Yeah with the new year comes the dreaded New Year resolution. Of course there are always the standard “lose weight, stop smoking, stop swearing at my dog” on the list, but this year I have some original ideas for you.
1 – Try a new place to eat. Better yet, try a new place every month. That could get pricey though, and let’s face it you don’t want to blow what could be your only outside meal on a place that might suck. So try at least ONE new restaurant this year.
2 – Buy a record. Yeah, a record. Good old fashioned wax. I tried this last year and it actually turned me into a record geek. There is something that kids today will never understand about the feel of a grooved record in your hand and being forced to listen to the whole thing instead of skipping through 463 tracks on iTunes. So track down an album that you never had a chance to get and listen to it on a turntable.
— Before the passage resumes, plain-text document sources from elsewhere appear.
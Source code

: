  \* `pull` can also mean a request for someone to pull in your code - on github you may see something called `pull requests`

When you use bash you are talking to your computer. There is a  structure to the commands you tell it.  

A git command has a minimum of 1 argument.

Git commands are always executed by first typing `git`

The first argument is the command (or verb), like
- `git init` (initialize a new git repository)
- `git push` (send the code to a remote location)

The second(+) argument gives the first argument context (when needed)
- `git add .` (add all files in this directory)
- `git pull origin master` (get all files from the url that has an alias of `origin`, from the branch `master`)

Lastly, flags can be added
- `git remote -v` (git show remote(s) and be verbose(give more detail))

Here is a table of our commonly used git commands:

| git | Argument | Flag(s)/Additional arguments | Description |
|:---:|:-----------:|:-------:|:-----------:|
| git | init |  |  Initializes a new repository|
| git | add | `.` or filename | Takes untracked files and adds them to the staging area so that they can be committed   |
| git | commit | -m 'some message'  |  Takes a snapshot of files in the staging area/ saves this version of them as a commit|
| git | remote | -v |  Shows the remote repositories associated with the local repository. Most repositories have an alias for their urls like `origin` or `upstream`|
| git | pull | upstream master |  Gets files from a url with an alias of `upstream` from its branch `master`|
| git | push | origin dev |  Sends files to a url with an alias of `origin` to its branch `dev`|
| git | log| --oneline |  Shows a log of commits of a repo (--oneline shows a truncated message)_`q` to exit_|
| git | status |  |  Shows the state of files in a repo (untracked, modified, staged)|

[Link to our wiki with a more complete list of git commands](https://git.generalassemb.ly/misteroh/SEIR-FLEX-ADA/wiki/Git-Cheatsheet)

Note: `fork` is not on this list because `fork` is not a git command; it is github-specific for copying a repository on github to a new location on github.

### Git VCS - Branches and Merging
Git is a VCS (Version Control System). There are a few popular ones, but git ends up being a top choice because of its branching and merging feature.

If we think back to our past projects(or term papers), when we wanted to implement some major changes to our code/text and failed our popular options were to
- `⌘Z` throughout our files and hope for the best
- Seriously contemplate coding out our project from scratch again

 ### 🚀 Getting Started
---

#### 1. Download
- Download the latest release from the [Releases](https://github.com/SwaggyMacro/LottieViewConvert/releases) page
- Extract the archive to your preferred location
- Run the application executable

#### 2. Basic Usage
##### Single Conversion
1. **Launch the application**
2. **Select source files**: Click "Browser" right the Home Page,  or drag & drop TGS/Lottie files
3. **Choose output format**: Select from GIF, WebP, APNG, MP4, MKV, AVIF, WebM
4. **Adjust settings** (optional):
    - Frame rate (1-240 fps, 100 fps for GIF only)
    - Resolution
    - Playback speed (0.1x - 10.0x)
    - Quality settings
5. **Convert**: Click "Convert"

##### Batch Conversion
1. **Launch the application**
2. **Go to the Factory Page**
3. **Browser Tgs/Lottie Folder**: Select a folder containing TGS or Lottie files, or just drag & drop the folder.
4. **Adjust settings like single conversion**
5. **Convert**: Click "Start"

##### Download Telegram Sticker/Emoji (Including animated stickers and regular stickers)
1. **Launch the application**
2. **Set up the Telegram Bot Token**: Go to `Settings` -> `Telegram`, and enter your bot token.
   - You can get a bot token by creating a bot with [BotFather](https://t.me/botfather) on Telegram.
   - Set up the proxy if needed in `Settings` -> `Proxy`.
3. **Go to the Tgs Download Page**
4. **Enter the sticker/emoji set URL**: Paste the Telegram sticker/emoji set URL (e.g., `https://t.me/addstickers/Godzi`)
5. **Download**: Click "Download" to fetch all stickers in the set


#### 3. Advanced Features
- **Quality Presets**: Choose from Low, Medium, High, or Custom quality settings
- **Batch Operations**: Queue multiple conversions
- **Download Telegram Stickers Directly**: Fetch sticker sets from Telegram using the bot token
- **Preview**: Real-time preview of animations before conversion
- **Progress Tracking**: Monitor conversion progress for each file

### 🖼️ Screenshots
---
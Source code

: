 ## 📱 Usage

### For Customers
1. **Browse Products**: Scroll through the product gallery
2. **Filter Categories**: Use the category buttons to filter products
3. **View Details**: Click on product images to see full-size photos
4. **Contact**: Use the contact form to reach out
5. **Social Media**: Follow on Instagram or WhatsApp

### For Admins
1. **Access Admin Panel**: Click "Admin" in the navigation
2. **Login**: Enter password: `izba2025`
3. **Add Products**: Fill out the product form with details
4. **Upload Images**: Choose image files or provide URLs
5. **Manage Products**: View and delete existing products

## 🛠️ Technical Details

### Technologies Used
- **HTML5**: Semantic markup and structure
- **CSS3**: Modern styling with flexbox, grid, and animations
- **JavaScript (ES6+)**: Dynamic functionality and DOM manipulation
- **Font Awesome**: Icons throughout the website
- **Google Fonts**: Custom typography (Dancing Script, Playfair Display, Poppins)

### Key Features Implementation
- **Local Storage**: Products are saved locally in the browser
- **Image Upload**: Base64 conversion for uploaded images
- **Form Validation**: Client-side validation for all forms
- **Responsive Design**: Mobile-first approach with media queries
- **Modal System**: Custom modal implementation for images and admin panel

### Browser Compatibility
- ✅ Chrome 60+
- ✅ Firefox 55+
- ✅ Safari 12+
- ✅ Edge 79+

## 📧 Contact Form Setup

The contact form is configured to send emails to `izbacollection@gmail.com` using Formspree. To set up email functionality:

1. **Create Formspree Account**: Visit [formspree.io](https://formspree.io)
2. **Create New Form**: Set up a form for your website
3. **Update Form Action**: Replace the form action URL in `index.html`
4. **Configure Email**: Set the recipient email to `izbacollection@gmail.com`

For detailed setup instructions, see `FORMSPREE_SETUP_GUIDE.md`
3 – Rent a sports car. It’s not as expensive as you might think! Vegas is RIGHT THERE. OK, so you can’t see me pointing. But you know where it is. For about the same price as a ticket to the zoo you can rent your self a Ferrari for the day. Plan ahead and you can get one for the week! Take that and a half dozen Poison songs and you’re a rock star.
4 – Take up a new hobby. Who knew putting ships in bottles could be so fulfilling. But seriously, find something you like doing and get REALLY good at it. Nobody can argue with a guy who is good at SOMETHING. Think about it. I can’t dribble a basketball to save my life, but I can talk about guns for three days solid without a break. And that makes me manly.
5 – Be completely honest, regardless of the consequences. We all say it, and we all mean it. But really, really try it and I think you’ll dig it. Think of how cool it sounds when people say “well at least I know where I stand with that guy”. Worst case scenario, people think you’re an ornery old coot. At least they’ll stay off your lawn.